The answer is no, this is never an ultrafilter. This uses choice. We assume that the cofinality of $\kappa$ is bigger than $\omega$, else, $C$ has a subset of type $\omega$ cofinal (which is automatically club), and this can be split into two disjoint cofinal (therefore club) sets.

If the cofinality of $\kappa$ is larger than $\omega_1$, simply note that for any regular $\alpha<\kappa$, $\{\beta<\kappa:\beta$ has cofinality $\alpha\}$ is stationary, i.e., it meets every club (consider the $\alpha$-th member of the increasing enumeration of the club.

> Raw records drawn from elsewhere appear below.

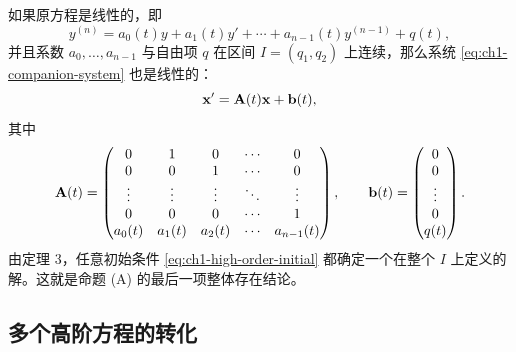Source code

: 如果原方程是线性的，即
\begin{equation}
 y^{(n)}
 =a_0(t)y+a_1(t)y'+\cdots+a_{n-1}(t)y^{(n-1)}+q(t),
 \label{eq:ch1-linear-high-order}
\end{equation}
并且系数 \(a_0,\ldots,a_{n-1}\) 与自由项 \(q\) 在区间 \(I=(q_1,q_2)\) 上连续，那么系统 \eqref{eq:ch1-companion-system} 也是线性的：
\begin{equation}
 \vect{x}'=\mat{A}(t)\vect{x}+\vect{b}(t),
 \label{eq:ch1-high-order-linear-system}
\end{equation}
其中
\begin{equation}
 \mat{A}(t)=
 \begin{pmatrix}
  0&1&0&\cdots&0\\
  0&0&1&\cdots&0\\
  \vdots&\vdots&\vdots&\ddots&\vdots\\
  0&0&0&\cdots&1\\
  a_0(t)&a_1(t)&a_2(t)&\cdots&a_{n-1}(t)
 \end{pmatrix},
 \qquad
 \vect{b}(t)=
 \begin{pmatrix}
  0\\
  0\\
  \vdots\\
  0\\
  q(t)
 \end{pmatrix}.
 \label{eq:ch1-companion-linear-data}
\end{equation}
由定理 3，任意初始条件 \eqref{eq:ch1-high-order-initial} 都确定一个在整个 \(I\) 上定义的解。这就是命题 (A) 的最后一项整体存在结论。

\subsection{多个高阶方程的转化}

These sets are disjoint for different $\alpha$, and if $\kappa>\omega_1$, there are at least two regular $\alpha$ below $\kappa$, namely $\omega$ and $\omega_1$. This shows that we can split $C$ into disjoint stationary sets (and therefore, neither is club, since a stat. set must meet every club).

All I've used so far is that $\omega_1$ is regular.

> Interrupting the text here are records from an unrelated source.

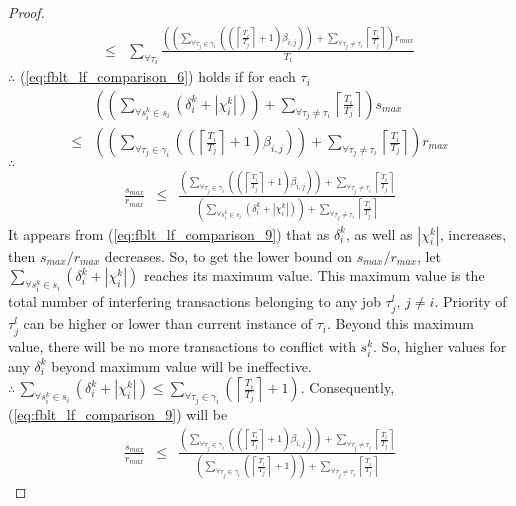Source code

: \documentclass[prodmode,acmtecs]{acmsmall}
\begin{document}
\begin{compactenum}
\begin{proof}
\begin{eqnarray}
\le & \sum_{\forall\tau_{i}}\frac{\left(\left(\sum_{\forall\tau_{j}\in\gamma_{i}}\left(\left(\left\lceil \frac{T_{i}}{T_{j}}\right\rceil +1\right)\beta_{i,j}\right)\right)+\sum_{\forall\tau_{j}\neq\tau_{i}}\left\lceil \frac{T_{i}}{T_{j}}\right\rceil \right)r_{max}}{T_{i}}\nonumber 
\end{eqnarray}
$\therefore$ (\ref{eq:fblt_lf_comparison_6}) holds if for each $\tau_{i}$
\begin{eqnarray}
 & \left(\left(\sum_{\forall s_{i}^{k}\in s_{i}}\left(\delta_{i}^{k}+|\chi_{i}^{k}|\right)\right)+\sum_{\forall\tau_{j}\neq\tau_{i}}\left\lceil \frac{T_{i}}{T_{j}}\right\rceil \right)s_{max}\label{eq:fblt_lf_comparison_7}\\
\le & \left(\left(\sum_{\forall\tau_{j}\in\gamma_{i}}\left(\left(\left\lceil \frac{T_{i}}{T_{j}}\right\rceil +1\right)\beta_{i,j}\right)\right)+\sum_{\forall\tau_{j}\neq\tau_{i}}\left\lceil \frac{T_{i}}{T_{j}}\right\rceil \right)r_{max}\nonumber 
\end{eqnarray}
$\therefore$
\begin{eqnarray}
\frac{s_{max}}{r_{max}} & \le & \frac{\left(\sum_{\forall\tau_{j}\in\gamma_{i}}\left(\left(\left\lceil \frac{T_{i}}{T_{j}}\right\rceil +1\right)\beta_{i,j}\right)\right)+\sum_{\forall\tau_{j}\neq\tau_{i}}\left\lceil \frac{T_{i}}{T_{j}}\right\rceil }{\left(\sum_{\forall s_{i}^{k}\in s_{i}}\left(\delta_{i}^{k}+|\chi_{i}^{k}|\right)\right)+\sum_{\forall\tau_{j}\neq\tau_{i}}\left\lceil \frac{T_{i}}{T_{j}}\right\rceil }\label{eq:fblt_lf_comparison_9}
\end{eqnarray}
It appears from (\ref{eq:fblt_lf_comparison_9}) that as $\delta_{i}^{k}$,
as well as $|\chi_{i}^{k}|$, increases, then $s_{max}/r_{max}$ decreases.
So, to get the lower bound on $s_{max}/r_{max}$, let $\sum_{\forall s_{i}^{k}\in s_{i}}\left(\delta_{i}^{k}+|\chi_{i}^{k}|\right)$
reaches its maximum value. This maximum value is the total number
of interfering transactions belonging to any job $\tau_{j}^{l},\, j\ne i$.
Priority of $\tau_{j}^{l}$ can be higher or lower than current instance
of $\tau_{i}$. Beyond this maximum value, there will be no more transactions
to conflict with $s_{i}^{k}$. So, higher values for any $\delta_{i}^{k}$
beyond maximum value will be ineffective. $\therefore\,\sum_{\forall s_{i}^{k}\in s_{i}}\left(\delta_{i}^{k}+|\chi_{i}^{k}|\right)\le\sum_{\forall\tau_{j}\in\gamma_{i}}\left(\left\lceil \frac{T_{i}}{T_{j}}\right\rceil +1\right)$.
Consequently, (\ref{eq:fblt_lf_comparison_9}) will be 
\begin{eqnarray}
\frac{s_{max}}{r_{max}} & \le & \frac{\left(\sum_{\forall\tau_{j}\in\gamma_{i}}\left(\left(\left\lceil \frac{T_{i}}{T_{j}}\right\rceil +1\right)\beta_{i,j}\right)\right)+\sum_{\forall\tau_{j}\neq\tau_{i}}\left\lceil \frac{T_{i}}{T_{j}}\right\rceil }{\left(\sum_{\forall\tau_{j}\in\gamma_{i}}\left(\left\lceil \frac{T_{i}}{T_{j}}\right\rceil +1\right)\right)+\sum_{\forall\tau_{j}\neq\tau_{i}}\left\lceil \frac{T_{i}}{T_{j}}\right\rceil }\label{eq:fblt_lf_comparison_10}

\end{eqnarray}
\end{proof}
\end{compactenum}
\end{document}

To show that clubs on ordinals of cofinality $\omega_1$ can be split into disjoint stationary sets requires more choice. In fact, it is consistent that the club filter on $\omega_1$ is an ultrafilter. This is the case, for example, in models where the axiom of determinacy holds. (But it is strictly weaker than determinacy. A measurable suffices in consistency strength.)

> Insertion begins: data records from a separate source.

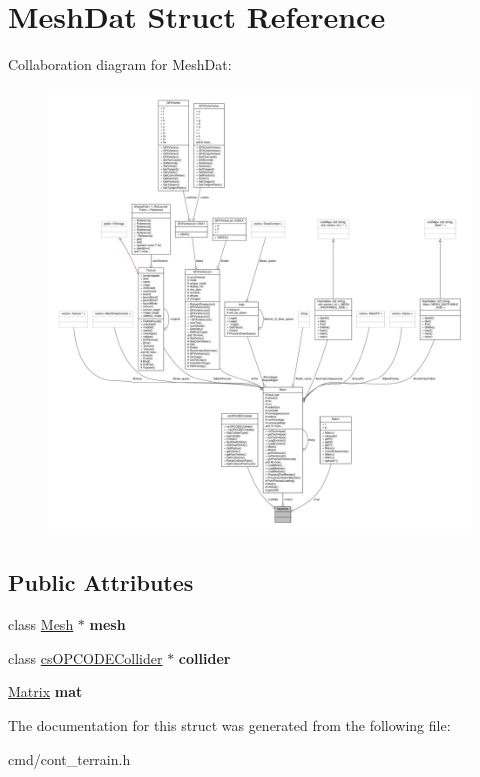 \hypertarget{structMeshDat}{}\section{Mesh\+Dat Struct Reference}
\label{structMeshDat}


Collaboration diagram for Mesh\+Dat\+:
\nopagebreak
\begin{figure}[H]
\begin{center}
\leavevmode
\includegraphics[width=350pt]{d3/d88/structMeshDat__coll__graph}
\end{center}
\end{figure}
\subsection*{Public Attributes}
\begin{DoxyCompactItemize}
\item 
class \hyperlink{classMesh}{Mesh} $\ast$ {\bfseries mesh}\hypertarget{structMeshDat_a6c4cb4156cf28281713e11bd1527c9da}{}\label{structMeshDat_a6c4cb4156cf28281713e11bd1527c9da}

\item 
class \hyperlink{classcsOPCODECollider}{cs\+O\+P\+C\+O\+D\+E\+Collider} $\ast$ {\bfseries collider}\hypertarget{structMeshDat_ab676dbf27730419371456ccd40f0bc5b}{}\label{structMeshDat_ab676dbf27730419371456ccd40f0bc5b}

\item 
\hyperlink{classMatrix}{Matrix} {\bfseries mat}\hypertarget{structMeshDat_aa43823da7cc7b74bd9dc330ebfffecac}{}\label{structMeshDat_aa43823da7cc7b74bd9dc330ebfffecac}

\end{DoxyCompactItemize}


The documentation for this struct was generated from the following file\+:\begin{DoxyCompactItemize}
\item 
cmd/cont\+\_\+terrain.\+h\end{DoxyCompactItemize}
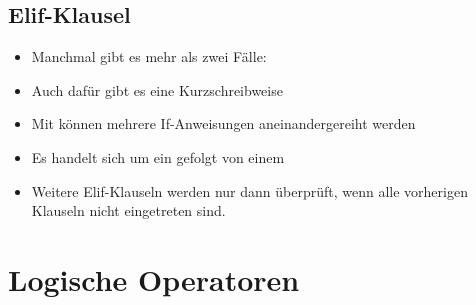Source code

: \subsection{Elif-Klausel}

\begin{frame}
    \slidehead
    \begin{itemize}
        \item Manchmal gibt es mehr als zwei Fälle:
        \item Auch dafür gibt es eine Kurzschreibweise
    \end{itemize}
\end{frame}

\begin{frame}
    \slidehead

    \begin{itemize}
        \item Mit  können mehrere If-Anweisungen aneinandergereiht werden
        \item Es handelt sich um ein  gefolgt von einem 
        \item Weitere Elif-Klauseln werden nur dann überprüft, wenn alle vorherigen Klauseln nicht eingetreten sind.
    \end{itemize}
\end{frame}

\livecoding


\section{Logische Operatoren}


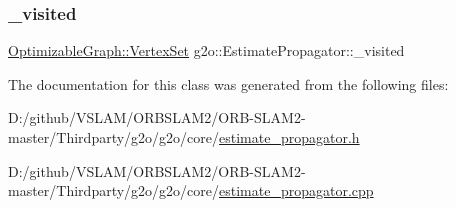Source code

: \mbox{\label{classg2o_1_1_estimate_propagator_a1256927d6d1832ee300daa53d1c845a2}} 
\subsubsection{\texorpdfstring{\+\_\+visited}{\_visited}}
{\footnotesize\ttfamily \mbox{\hyperlink{classg2o_1_1_hyper_graph_a703938cdb4bb636860eed55a2489d70c}{Optimizable\+Graph\+::\+Vertex\+Set}} g2o\+::\+Estimate\+Propagator\+::\+\_\+visited\hspace{0.3cm}{\ttfamily [protected]}}



The documentation for this class was generated from the following files\+:\begin{DoxyCompactItemize}
\item 
D\+:/github/\+V\+S\+L\+A\+M/\+O\+R\+B\+S\+L\+A\+M2/\+O\+R\+B-\/\+S\+L\+A\+M2-\/master/\+Thirdparty/g2o/g2o/core/\mbox{\hyperlink{estimate__propagator_8h}{estimate\+\_\+propagator.\+h}}\item 
D\+:/github/\+V\+S\+L\+A\+M/\+O\+R\+B\+S\+L\+A\+M2/\+O\+R\+B-\/\+S\+L\+A\+M2-\/master/\+Thirdparty/g2o/g2o/core/\mbox{\hyperlink{estimate__propagator_8cpp}{estimate\+\_\+propagator.\+cpp}}\end{DoxyCompactItemize}
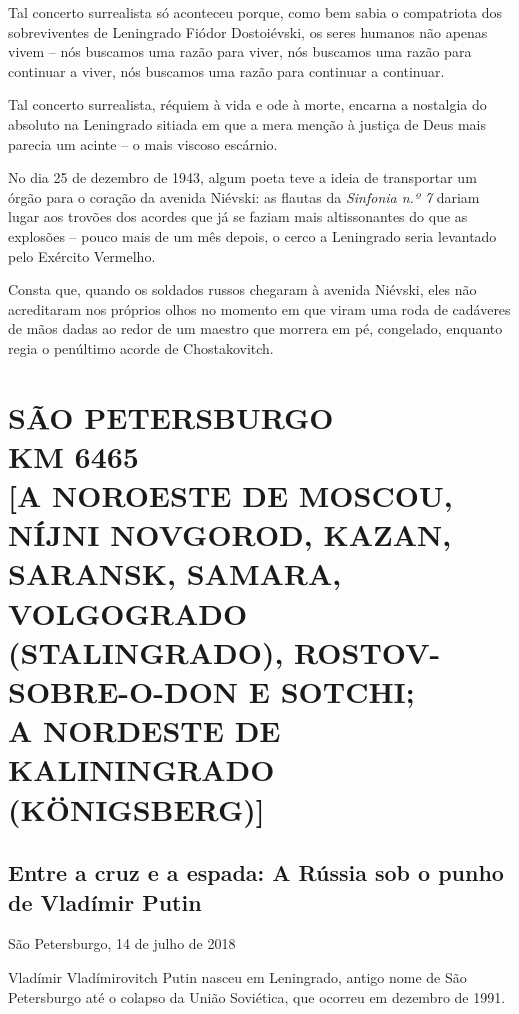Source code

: Tal concerto surrealista só aconteceu porque, como bem sabia o
compatriota dos sobreviventes de Leningrado Fiódor Dostoiévski, os seres
humanos não apenas vivem -- nós buscamos uma razão para viver, nós
buscamos uma razão para continuar a viver, nós buscamos uma razão para
continuar a continuar.

Tal concerto surrealista, réquiem à vida e ode à morte, encarna a
nostalgia do absoluto na Leningrado sitiada em que a mera menção à
justiça de Deus mais parecia um acinte -- o mais viscoso escárnio.

No dia 25 de dezembro de 1943, algum poeta teve a ideia de transportar
um órgão para o coração da avenida Niévski: as flautas da \emph{Sinfonia
n.º 7} dariam lugar aos trovões dos acordes que já se faziam mais
altissonantes do que as explosões -- pouco mais de um mês depois, o
cerco a Leningrado seria levantado pelo Exército Vermelho.

Consta que, quando os soldados russos chegaram à avenida Niévski, eles
não acreditaram nos próprios olhos no momento em que viram uma roda de
cadáveres de mãos dadas ao redor de um maestro que morrera em pé,
congelado, enquanto regia o penúltimo acorde de Chostakovitch.

\movetooddpage
{}
\part*{SÃO PETERSBURGO\\KM 6465\\{[}A NOROESTE DE MOSCOU, NÍJNI NOVGOROD, KAZAN, SARANSK, SAMARA,
VOLGOGRADO (STALINGRADO), ROSTOV-SOBRE-O-DON E SOTCHI;\\A NORDESTE DE KALININGRADO (KÖNIGSBERG){]}}



\chapter*{Entre a cruz e a espada: A Rússia sob o punho de Vladímir Putin}

\begin{flushright}
São Petersburgo, 14 de julho de 2018
\end{flushright}

Vladímir Vladímirovitch Putin nasceu em Leningrado, antigo nome de São
Petersburgo até o colapso da União Soviética, que ocorreu em dezembro de
1991.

The typical argument from choice uses the existence of Ulam matrices. See definition 12 and the following paragraph in this blog entry. An $\omega\times\omega_1$ Ulam matrix gives us that every stat. subset of $\omega_1$, in particular every club, can be split into $\omega_1$ disjoint stat. sets. So the club filter is not an ultrafilter, and we are done.


Ulam's argument also shows that any stat. subset of $\kappa^+$ can be split into $\kappa^+$ stat. sets, and Solovay proved the same for any reglar $\lambda$, not just a successor. This, of course, gives the result that no club filter is an ultrafilter, but I wanted to point out that only in cofinality $\omega_1$ we need that much choice to carry out the argument.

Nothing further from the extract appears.